▶ [Dataset records]
__________________________________________________

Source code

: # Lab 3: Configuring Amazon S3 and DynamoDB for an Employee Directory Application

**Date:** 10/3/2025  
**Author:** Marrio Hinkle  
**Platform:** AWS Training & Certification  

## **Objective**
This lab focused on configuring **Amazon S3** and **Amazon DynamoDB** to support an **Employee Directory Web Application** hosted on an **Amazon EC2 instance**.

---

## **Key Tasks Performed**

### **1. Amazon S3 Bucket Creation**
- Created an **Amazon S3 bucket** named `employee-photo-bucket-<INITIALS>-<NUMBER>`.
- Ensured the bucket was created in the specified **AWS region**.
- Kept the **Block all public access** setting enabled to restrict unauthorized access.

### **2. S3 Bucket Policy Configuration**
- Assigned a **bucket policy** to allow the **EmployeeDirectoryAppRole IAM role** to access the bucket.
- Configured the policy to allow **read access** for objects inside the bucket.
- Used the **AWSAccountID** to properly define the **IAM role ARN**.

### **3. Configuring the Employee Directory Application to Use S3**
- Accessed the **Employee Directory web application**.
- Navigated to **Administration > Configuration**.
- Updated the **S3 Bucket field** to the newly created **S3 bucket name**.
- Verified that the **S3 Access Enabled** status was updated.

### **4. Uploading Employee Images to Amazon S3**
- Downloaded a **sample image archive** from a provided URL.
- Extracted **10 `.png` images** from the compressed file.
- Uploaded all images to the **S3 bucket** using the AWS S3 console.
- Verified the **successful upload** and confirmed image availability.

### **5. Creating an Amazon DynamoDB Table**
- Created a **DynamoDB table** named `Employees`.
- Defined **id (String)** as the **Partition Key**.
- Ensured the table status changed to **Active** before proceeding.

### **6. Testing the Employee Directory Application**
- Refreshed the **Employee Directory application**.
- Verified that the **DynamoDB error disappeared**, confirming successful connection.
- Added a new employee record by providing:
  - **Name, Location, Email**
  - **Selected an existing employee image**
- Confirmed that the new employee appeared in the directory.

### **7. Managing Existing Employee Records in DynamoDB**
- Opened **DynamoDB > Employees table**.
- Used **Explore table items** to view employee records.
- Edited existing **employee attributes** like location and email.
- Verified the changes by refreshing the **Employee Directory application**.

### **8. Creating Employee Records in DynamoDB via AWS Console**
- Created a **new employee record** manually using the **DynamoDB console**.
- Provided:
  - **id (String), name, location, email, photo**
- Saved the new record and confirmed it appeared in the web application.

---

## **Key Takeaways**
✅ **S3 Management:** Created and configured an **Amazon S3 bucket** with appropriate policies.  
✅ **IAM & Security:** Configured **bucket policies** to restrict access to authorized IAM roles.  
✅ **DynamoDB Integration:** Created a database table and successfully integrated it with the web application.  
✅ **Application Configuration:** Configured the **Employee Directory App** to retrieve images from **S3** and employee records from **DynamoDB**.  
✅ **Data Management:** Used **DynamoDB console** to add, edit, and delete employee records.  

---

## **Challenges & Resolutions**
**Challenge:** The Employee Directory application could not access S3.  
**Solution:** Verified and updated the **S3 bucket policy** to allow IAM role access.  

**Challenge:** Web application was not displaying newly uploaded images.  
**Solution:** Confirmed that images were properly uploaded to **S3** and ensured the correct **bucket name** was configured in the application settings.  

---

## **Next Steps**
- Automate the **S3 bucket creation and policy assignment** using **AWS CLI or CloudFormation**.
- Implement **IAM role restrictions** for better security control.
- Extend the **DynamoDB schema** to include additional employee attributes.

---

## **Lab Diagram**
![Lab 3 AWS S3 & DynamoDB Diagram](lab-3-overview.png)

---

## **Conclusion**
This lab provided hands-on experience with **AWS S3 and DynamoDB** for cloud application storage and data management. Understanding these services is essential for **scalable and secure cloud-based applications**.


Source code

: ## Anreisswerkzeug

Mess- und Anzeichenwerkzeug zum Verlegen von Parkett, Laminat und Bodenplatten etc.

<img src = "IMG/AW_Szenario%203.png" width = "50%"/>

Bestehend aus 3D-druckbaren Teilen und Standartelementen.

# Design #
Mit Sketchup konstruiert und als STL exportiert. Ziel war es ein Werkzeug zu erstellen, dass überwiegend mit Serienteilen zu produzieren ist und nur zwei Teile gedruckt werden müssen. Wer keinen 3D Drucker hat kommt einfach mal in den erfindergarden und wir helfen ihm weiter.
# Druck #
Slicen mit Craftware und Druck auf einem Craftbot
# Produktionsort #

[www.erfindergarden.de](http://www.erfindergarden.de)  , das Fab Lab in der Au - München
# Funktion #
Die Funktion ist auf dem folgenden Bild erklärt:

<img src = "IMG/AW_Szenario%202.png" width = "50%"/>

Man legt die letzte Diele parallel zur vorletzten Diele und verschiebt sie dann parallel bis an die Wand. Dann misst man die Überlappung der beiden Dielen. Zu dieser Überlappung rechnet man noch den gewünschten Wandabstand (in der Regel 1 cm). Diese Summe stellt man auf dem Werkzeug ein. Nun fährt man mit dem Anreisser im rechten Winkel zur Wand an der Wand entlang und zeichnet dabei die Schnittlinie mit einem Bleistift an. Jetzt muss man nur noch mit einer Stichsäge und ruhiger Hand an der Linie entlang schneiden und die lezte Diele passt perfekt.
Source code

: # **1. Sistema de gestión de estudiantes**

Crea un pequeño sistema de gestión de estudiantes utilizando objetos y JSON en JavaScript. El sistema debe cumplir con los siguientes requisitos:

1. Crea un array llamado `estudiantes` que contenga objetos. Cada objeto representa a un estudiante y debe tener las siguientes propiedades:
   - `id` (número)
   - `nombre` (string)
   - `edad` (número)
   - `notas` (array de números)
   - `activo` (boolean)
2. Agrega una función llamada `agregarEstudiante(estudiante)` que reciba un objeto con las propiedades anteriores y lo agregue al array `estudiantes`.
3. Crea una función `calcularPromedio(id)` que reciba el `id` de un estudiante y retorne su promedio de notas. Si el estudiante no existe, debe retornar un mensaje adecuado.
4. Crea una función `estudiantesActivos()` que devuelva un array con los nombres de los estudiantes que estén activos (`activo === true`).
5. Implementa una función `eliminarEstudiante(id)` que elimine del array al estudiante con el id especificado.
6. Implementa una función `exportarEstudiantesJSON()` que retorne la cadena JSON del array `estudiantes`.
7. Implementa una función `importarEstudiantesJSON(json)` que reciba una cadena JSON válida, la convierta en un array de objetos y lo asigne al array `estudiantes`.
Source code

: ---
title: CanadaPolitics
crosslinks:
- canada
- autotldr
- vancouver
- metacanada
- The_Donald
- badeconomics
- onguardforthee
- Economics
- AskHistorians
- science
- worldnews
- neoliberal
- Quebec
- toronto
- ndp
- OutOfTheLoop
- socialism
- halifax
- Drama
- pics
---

__________________________________________________

▶ [The problem] Scan the records for the word "Implementa". Copy each line where it turns up.

▶ [Response]
5. Implementa una función `eliminarEstudiante(id)` que elimine del array al estudiante con el id especificado.
6. Implementa una función `exportarEstudiantesJSON()` que retorne la cadena JSON del array `estudiantes`.
7. Implementa una función `importarEstudiantesJSON(json)` que reciba una cadena JSON válida, la convierta en un array de objetos y lo asigne al array `estudiantes`.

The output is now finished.